As of the end of February 2023, Airbus has received a total of 1,774 orders for the A330, and has delivered 1,562 (88%). So far, the A330-300 is the most popular of the A330 variants accounting for 44% of orders and 50% of deliveries.
The most significant A330 airline customers include Air China, Cathay Pacific, China Eastern, China Southern, Delta Airlines, and Turkish Airlines. The biggest A330 customers are actually the leasing companies such as ILFC and CIT Leasing.
A330 vs. 787: Summary
The A330 and 787 widebodies are physically similar and have similar ranges and so these two aircraft are direct rivals.
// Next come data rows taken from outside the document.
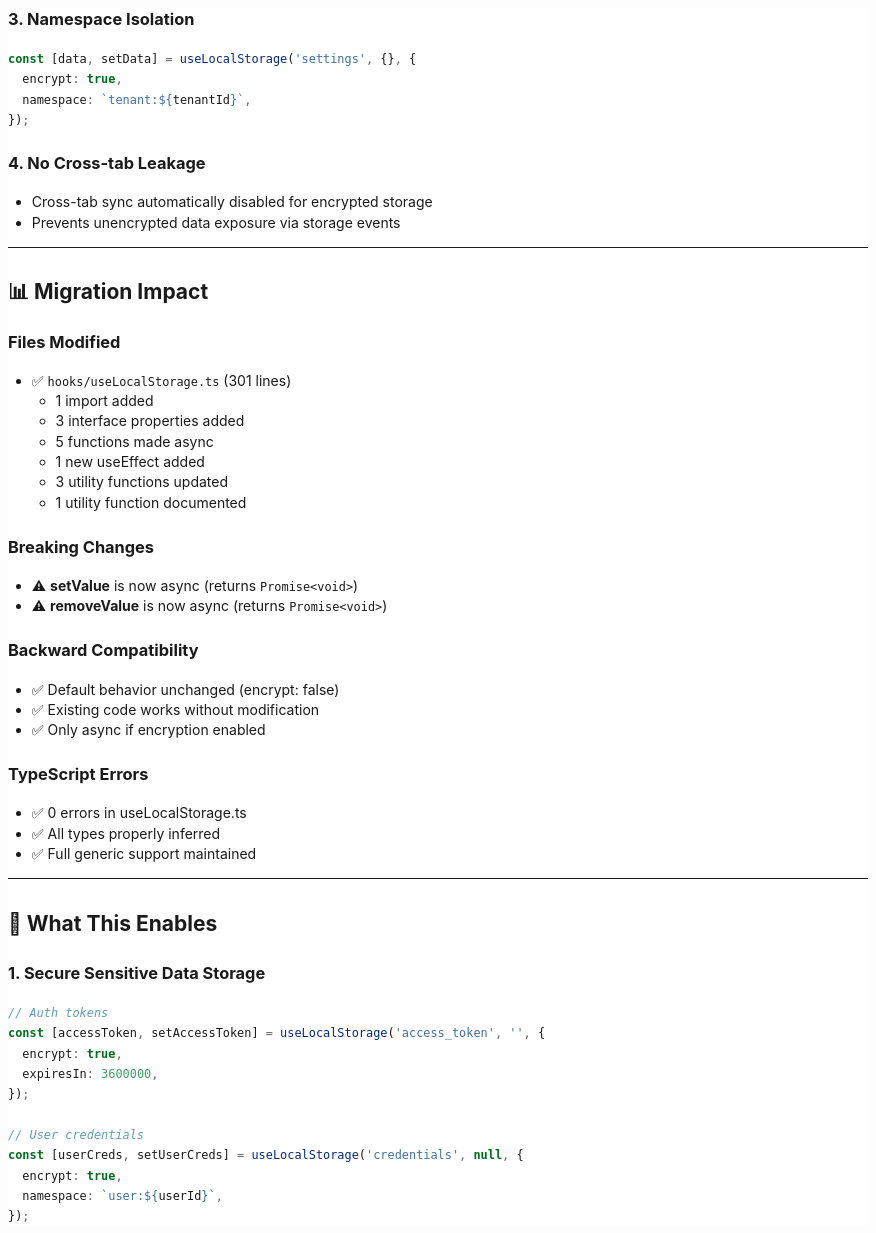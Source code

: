 ### 3. **Namespace Isolation**
```typescript
const [data, setData] = useLocalStorage('settings', {}, {
  encrypt: true,
  namespace: `tenant:${tenantId}`,
});
```

### 4. **No Cross-tab Leakage**
- Cross-tab sync automatically disabled for encrypted storage
- Prevents unencrypted data exposure via storage events

---

## 📊 Migration Impact

### Files Modified
- ✅ `hooks/useLocalStorage.ts` (301 lines)
  - 1 import added
  - 3 interface properties added
  - 5 functions made async
  - 1 new useEffect added
  - 3 utility functions updated
  - 1 utility function documented

### Breaking Changes
- ⚠️ **setValue** is now async (returns `Promise<void>`)
- ⚠️ **removeValue** is now async (returns `Promise<void>`)

### Backward Compatibility
- ✅ Default behavior unchanged (encrypt: false)
- ✅ Existing code works without modification
- ✅ Only async if encryption enabled

### TypeScript Errors
- ✅ 0 errors in useLocalStorage.ts
- ✅ All types properly inferred
- ✅ Full generic support maintained

---

## 🎯 What This Enables

### 1. **Secure Sensitive Data Storage**
```typescript
// Auth tokens
const [accessToken, setAccessToken] = useLocalStorage('access_token', '', {
  encrypt: true,
  expiresIn: 3600000,
});

// User credentials
const [userCreds, setUserCreds] = useLocalStorage('credentials', null, {
  encrypt: true,
  namespace: `user:${userId}`,
});
```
In fact, the A330neo was Airbus’ direct competitive response to the 787. But the history of the A330 goes way back, with the A330 first entering commercial service in 1994, almost 30 years ago.
The 787 is a much more recent aircraft that has been flying commercially only since 2011. The A330 was given a new lease of life and a significant revamp in 2014 when Airbus decided to launch the A330neo (A330-800 and A330-900).
Both the 787 and the A330neo aircraft are in full production with order backlogs. So far, Boeing has delivered 64% of its 787 total orders, whereas Airbus has delivered 88% of its orders for the A330.
Not surprisingly, given the age of the A330 program, Airbus has received more orders for the A330 than Boeing has received for the 787, but not by much. The A330 has been around for so much longer than the 787, with orders totaling 1,774 as of the end of February 2023. Boeing’s 787 deliveries and unfulfilled orders combined as of the end of February 2023 are a total of 1,615; that’s pretty impressive given the relatively short period since the 787’s launch!